### EXERCISE
All lines from the entries below that contain the string "toooldforjs" should be copied out.

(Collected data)

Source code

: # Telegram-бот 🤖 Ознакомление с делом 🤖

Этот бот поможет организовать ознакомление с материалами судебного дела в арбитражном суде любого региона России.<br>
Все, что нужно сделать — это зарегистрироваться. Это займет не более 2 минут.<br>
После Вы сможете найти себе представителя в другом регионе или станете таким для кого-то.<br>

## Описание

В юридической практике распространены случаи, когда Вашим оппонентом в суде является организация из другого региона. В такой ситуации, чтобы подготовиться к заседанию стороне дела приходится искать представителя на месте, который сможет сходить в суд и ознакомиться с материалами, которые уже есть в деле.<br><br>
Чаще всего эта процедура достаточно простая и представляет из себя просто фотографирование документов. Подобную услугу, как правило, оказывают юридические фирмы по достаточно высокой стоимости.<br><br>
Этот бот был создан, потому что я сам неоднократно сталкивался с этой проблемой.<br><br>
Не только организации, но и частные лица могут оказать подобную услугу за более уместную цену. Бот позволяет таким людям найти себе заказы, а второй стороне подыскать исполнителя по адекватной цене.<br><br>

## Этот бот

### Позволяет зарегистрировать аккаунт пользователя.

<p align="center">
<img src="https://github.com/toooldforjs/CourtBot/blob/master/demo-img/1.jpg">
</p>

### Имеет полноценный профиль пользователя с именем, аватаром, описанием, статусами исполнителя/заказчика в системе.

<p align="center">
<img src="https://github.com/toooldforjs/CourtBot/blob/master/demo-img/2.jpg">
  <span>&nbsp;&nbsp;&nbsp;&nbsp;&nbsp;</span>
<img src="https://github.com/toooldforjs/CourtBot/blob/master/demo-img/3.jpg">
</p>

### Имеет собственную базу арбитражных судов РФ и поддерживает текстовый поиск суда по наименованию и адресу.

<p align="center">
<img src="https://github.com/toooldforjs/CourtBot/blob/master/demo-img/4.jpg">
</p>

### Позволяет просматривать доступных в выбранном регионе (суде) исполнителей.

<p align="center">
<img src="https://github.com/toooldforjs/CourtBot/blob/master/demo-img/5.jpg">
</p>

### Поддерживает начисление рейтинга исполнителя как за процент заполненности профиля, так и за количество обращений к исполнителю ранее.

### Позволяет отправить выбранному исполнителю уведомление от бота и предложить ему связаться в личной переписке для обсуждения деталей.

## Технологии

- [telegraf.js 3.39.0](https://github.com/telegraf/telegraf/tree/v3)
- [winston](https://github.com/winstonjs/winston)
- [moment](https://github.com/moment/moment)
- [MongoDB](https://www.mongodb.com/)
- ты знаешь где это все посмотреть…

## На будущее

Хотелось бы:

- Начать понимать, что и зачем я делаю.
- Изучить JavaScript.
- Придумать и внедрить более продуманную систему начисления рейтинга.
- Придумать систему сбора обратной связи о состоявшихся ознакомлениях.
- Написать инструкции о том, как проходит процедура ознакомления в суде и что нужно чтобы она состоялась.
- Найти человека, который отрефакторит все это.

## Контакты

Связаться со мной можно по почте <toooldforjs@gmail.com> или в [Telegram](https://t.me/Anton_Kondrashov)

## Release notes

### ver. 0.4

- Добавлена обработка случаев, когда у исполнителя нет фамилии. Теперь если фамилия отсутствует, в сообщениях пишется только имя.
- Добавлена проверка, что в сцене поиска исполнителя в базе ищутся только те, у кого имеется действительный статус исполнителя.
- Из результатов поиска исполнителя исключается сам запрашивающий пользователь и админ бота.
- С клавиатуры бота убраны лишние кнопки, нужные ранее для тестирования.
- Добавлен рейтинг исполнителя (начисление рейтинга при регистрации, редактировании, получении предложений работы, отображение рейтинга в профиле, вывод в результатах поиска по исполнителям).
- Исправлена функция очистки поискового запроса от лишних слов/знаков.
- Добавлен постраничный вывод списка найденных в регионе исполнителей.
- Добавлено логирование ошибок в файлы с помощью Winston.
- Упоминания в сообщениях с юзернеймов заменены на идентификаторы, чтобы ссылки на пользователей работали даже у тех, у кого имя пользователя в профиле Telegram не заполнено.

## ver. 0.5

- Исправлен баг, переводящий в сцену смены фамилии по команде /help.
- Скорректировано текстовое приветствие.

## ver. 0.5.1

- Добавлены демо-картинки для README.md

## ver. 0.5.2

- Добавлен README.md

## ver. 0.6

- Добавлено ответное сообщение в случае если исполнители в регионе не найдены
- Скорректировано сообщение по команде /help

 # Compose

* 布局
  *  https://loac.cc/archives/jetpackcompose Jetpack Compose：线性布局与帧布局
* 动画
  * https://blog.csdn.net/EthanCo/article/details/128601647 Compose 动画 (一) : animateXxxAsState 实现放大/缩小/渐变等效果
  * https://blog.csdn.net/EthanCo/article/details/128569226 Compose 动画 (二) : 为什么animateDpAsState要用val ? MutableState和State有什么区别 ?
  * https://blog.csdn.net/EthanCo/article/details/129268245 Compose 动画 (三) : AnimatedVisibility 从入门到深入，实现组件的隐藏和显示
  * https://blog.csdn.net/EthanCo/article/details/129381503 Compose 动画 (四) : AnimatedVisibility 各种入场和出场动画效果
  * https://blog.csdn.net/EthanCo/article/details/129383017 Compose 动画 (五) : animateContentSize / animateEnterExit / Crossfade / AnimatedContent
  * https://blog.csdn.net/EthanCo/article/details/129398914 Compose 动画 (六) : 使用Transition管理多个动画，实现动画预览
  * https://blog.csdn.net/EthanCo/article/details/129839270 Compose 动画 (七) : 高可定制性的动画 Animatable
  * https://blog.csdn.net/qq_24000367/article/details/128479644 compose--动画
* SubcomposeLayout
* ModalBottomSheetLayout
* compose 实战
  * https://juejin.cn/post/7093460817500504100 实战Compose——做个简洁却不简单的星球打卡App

### ANSWER SECTION
<img src="https://github.com/toooldforjs/CourtBot/blob/master/demo-img/1.jpg">
<img src="https://github.com/toooldforjs/CourtBot/blob/master/demo-img/2.jpg">
<img src="https://github.com/toooldforjs/CourtBot/blob/master/demo-img/3.jpg">
<img src="https://github.com/toooldforjs/CourtBot/blob/master/demo-img/4.jpg">
<img src="https://github.com/toooldforjs/CourtBot/blob/master/demo-img/5.jpg">
Связаться со мной можно по почте <toooldforjs@gmail.com> или в [Telegram](https://t.me/Anton_Kondrashov)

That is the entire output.